ACE-2 and DPP4 expression levels in PTC and DTC were observed using immunofluorescence staining. In brief, cells were cultured on chamber slides, fixed, and blocked by PBS containing 5% normal goat serum. Primary antibody anti-ACE-2 (UK, No. 15348; final concentration 5 μg/ml; Abcam) was incubated for 30 min at 37°C. After washing with PBS, cells were incubated with a Cy3-conjugated goat–anti-rabbit IgG (UK, No. 111-165-144, 1:300; Jackson ImmunoResearch) for 30 min at 37°C. DPP4 staining was performed using a PE-labeled antibody anti-CD26 (No. 302705, final concentration 2 μg/ml; BioLegend). Nuclei were counterstained with DAPI (blue). Controls of nonspecific fluorescence were performed on fixed cells processed without the primary antibody. Monolayers were mounted in mounting medium and examined using a Keyence BZ-X800 (post-processed with the BZ-X800 analyzer software using haze reduction) or a Zeiss Axiolab fluorescence microscope equipment.
Flow cytometry
DPP4 expression was additionally assessed in PTC and DTC using a FACSVerse flow cytometer with FACSuite software (BD Biosciences). Cells were labeled using a PE-labeled antibody anti-CD26 (No. 302705; BioLegend). All experiments included corresponding isotype-matched negative controls. Cells were gated by forward and sideward scatter to eliminate cellular debris.

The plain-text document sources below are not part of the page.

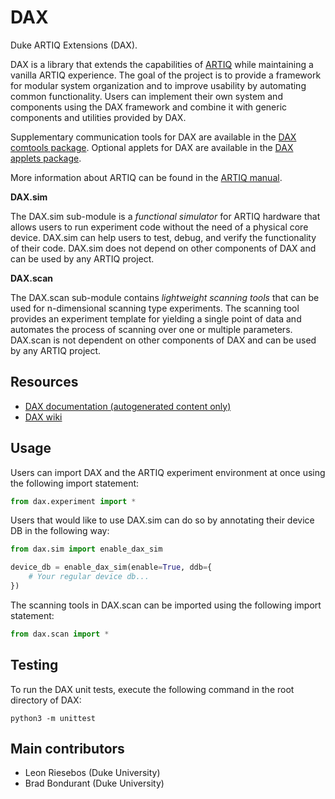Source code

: # DAX

Duke ARTIQ Extensions (DAX).

DAX is a library that extends the capabilities of [ARTIQ](https://github.com/m-labs/artiq)
while maintaining a vanilla ARTIQ experience.
The goal of the project is to provide a framework for modular system organization and
to improve usability by automating common functionality.
Users can implement their own system and components using the DAX framework and
combine it with generic components and utilities provided by DAX.

Supplementary communication tools for DAX are available in the
[DAX comtools package](https://gitlab.com/duke-artiq/dax-comtools).
Optional applets for DAX are available in the
[DAX applets package](https://gitlab.com/duke-artiq/dax-applets).

More information about ARTIQ can be found in the [ARTIQ manual](https://m-labs.hk/artiq/manual/).

**DAX.sim**

The DAX.sim sub-module is a *functional simulator* for ARTIQ hardware that allows
users to run experiment code without the need of a physical core device.
DAX.sim can help users to test, debug, and verify the functionality of their code.
DAX.sim does not depend on other components of DAX and can be used by any ARTIQ project.

**DAX.scan**

The DAX.scan sub-module contains *lightweight scanning tools* that can be used for n-dimensional
scanning type experiments. The scanning tool provides an experiment template for yielding a
single point of data and automates the process of scanning over one or multiple parameters.
DAX.scan is not dependent on other components of DAX and can be used by any ARTIQ project.

## Resources

- [DAX documentation (autogenerated content only)](https://duke-artiq.gitlab.io/dax/)
- [DAX wiki](https://gitlab.com/duke-artiq/dax/-/wikis/home)

## Usage

Users can import DAX and the ARTIQ experiment environment at once using the following import statement:

```python
from dax.experiment import *
```

Users that would like to use DAX.sim can do so by annotating their device DB in the following way:

```python
from dax.sim import enable_dax_sim

device_db = enable_dax_sim(enable=True, ddb={
    # Your regular device db...
})
```

The scanning tools in DAX.scan can be imported using the following import statement:

```python
from dax.scan import *
```

## Testing

To run the DAX unit tests, execute the following command in the root directory of DAX:

```shell
python3 -m unittest
```

## Main contributors

- Leon Riesebos (Duke University)
- Brad Bondurant (Duke University)
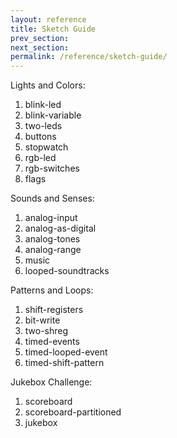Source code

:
 ```yaml
---
layout: reference
title: Sketch Guide
prev_section: 
next_section: 
permalink: /reference/sketch-guide/
---
```


Lights and Colors:

1. blink-led
2. blink-variable
3. two-leds
4. buttons
5. stopwatch
6. rgb-led
7. rgb-switches
8. flags

Sounds and Senses:

1. analog-input
2. analog-as-digital
3. analog-tones
4. analog-range
5. music
6. looped-soundtracks

Patterns and Loops:

1. shift-registers
2. bit-write
3. two-shreg
4. timed-events
5. timed-looped-event
6. timed-shift-pattern

Jukebox Challenge:

1. scoreboard
2. scoreboard-partitioned
3. jukebox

Sample preparation for LC-MS/MS
SILAC labeled sample lysates in 2% SDS buffer were resuspended in hot lysis buffer (final concentration – 2% SDS, 150 mM NaCl, 50 mM Tris–HCl, pH 8, 10 mM TCEP, 40 mM 2-chloracetamide, and protease inhibitor cocktail tablet [EDTA-free, Roche]). Lysates were incubated for 10 min at 95°C, sonicated for 1 min with 1 s ON/1 s OFF pulse at 30% amplitude using Sonic Vibra Cell, and incubated at 95°C for another 10 min.
Samples were prepared for mass spectrometry as described previously (33). In brief, lysates were methanol-chloroform precipitated and the protein pellets were resuspended using 8 M Urea/10 mM EPPS pH 8.2. Pierce BCA protein assay kit (Thermo Fisher Scientific) was used to determine protein concentration. Samples were diluted to 2 M Urea using 10 mM EPPS, pH 8.2, for overnight digestion with 1:50 (w/w) ratio of LysC (Wako Chemicals) at 37°C. Samples were further diluted to 1 M Urea and digested at 37°C for additional 6 h with 1:100 (w/w) ratio of sequencing grade Trypsin (Promega). Digests were acidified using trifluoroacetic acid to obtain pH < 3 and purified using 50 mg tC18 SepPak columns (Waters). Peptides were dried and resuspended in 0.2 M EPPS, pH 8.2, and 10% acetonitrile (ACN). Micro BCA protein assay kit (Thermo Fisher Scientific) was used to determine peptide concentration. 27 μg peptide per sample was labeled with 1:2.5 (w/w) ratio of TMTpro 16plex label reagent (Thermo Fisher Scientific). A bridge channel was prepared by pooling 3 μg from all 72 samples which were TMT-labeled together and split into six 27 μg samples for each plex. HeLa (ATCC CCL-2) digests cultured in non-SILAC or heavy SILAC DMEM for over 4 wk were used as noise and boost channels, respectively, as described previously (33). The boost channel was used at 2:1 M ratio (54 μg) compared with other samples. The labeling was organized such that all triplicates were spread across a different TMTpro 16plex resulting in three plexes for each virus and a total of six plexes comprising a noise channel (126), 12 samples (six controls and six infected; 127N-132C), a boost channel (133C) and a bridge channel (134N), each. The ratios between all channels were further normalized following a single injection measurement of each plex by LC-MS/MS which was also used to control and confirm the labeling efficiency (>99% labeling of all peptide sequences for all plexes). All samples were pooled in equimolar ratio within each plex and acidified before desalting and removal of excess TMT using tC18 SepPak columns (50 mg; Waters). Peptides were dried before fractionation.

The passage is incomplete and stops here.